### Instructions to follow
Whichever lines include the word "code", copy them as they appear in the data.

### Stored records
---*---

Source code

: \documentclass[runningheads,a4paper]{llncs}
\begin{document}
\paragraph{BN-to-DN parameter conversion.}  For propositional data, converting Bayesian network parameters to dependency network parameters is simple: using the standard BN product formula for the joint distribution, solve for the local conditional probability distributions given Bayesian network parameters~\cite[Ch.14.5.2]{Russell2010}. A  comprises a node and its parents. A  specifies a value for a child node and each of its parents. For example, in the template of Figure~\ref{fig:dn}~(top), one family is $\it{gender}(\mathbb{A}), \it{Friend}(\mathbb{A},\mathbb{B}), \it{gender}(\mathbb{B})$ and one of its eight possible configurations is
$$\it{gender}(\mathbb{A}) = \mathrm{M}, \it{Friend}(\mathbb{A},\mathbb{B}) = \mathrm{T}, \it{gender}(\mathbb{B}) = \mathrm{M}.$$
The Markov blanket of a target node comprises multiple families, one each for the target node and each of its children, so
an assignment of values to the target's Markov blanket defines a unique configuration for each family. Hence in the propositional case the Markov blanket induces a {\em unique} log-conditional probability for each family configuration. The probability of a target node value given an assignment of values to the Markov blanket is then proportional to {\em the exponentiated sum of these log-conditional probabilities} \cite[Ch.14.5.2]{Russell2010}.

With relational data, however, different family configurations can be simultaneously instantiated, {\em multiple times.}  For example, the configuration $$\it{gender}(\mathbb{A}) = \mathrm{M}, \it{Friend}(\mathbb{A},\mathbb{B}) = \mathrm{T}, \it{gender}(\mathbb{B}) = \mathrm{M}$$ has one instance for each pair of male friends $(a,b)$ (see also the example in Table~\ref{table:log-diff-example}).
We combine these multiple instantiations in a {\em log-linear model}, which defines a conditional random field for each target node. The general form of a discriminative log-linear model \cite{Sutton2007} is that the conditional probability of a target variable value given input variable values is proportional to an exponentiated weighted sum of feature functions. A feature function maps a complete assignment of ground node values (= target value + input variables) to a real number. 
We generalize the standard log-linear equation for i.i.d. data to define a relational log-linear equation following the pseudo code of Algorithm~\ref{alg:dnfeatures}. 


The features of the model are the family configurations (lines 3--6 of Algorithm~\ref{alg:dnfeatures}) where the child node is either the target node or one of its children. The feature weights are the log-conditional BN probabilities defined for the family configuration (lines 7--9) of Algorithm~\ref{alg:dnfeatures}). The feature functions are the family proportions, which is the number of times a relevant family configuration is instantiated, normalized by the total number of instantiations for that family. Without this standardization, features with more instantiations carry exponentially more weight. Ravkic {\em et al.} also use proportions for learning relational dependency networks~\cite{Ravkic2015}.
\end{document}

---*---

### Exercise solution
Source code
We generalize the standard log-linear equation for i.i.d. data to define a relational log-linear equation following the pseudo code of Algorithm~\ref{alg:dnfeatures}. 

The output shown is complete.